● Work item:
Looking at the records below, state how many lines include the string "polars" and add nothing further.

● Study material:
- - - -
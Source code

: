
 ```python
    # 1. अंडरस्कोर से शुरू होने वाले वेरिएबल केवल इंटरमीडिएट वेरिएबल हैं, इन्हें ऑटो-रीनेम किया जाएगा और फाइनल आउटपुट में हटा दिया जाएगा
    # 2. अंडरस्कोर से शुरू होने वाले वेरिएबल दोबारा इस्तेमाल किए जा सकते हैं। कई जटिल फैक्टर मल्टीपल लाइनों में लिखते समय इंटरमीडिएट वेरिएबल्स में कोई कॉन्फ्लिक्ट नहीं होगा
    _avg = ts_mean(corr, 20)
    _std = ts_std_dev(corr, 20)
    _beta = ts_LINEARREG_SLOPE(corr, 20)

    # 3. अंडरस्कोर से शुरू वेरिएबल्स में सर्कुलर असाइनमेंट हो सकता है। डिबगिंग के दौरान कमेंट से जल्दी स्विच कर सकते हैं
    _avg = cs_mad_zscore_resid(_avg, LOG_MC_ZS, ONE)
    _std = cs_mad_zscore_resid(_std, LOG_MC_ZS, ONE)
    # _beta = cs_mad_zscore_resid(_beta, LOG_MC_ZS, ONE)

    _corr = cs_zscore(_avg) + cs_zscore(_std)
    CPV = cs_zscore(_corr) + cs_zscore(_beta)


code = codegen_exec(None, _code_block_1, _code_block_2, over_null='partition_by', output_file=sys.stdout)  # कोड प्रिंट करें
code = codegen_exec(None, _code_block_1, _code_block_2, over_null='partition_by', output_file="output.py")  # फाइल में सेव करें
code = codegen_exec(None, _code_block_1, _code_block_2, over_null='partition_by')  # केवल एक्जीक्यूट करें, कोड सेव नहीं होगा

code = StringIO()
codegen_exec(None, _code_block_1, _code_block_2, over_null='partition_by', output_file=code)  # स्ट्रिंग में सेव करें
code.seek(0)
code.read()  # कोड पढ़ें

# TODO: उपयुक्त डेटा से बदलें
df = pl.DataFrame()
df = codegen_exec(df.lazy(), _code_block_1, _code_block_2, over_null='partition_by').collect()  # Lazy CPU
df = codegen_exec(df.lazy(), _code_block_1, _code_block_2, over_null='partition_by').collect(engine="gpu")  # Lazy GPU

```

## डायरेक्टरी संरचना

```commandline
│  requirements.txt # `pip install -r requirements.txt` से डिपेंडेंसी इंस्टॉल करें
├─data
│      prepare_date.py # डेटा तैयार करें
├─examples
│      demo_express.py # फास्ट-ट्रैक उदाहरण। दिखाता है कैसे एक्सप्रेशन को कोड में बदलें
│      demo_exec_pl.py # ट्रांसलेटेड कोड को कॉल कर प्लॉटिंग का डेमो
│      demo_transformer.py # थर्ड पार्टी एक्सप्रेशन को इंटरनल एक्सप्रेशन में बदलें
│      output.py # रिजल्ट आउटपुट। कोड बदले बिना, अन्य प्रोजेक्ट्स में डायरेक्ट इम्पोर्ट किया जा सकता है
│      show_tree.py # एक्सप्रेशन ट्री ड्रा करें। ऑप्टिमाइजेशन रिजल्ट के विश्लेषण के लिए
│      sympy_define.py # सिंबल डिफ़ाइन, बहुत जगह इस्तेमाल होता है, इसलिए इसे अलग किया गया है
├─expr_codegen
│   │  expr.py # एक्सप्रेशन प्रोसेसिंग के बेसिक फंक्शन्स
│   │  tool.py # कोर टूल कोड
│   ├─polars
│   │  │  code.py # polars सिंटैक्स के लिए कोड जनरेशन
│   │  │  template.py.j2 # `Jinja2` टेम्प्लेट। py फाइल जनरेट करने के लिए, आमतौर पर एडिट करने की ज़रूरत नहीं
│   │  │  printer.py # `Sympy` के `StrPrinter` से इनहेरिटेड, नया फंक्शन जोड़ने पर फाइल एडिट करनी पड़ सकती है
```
- - - -
● Problem solution:
2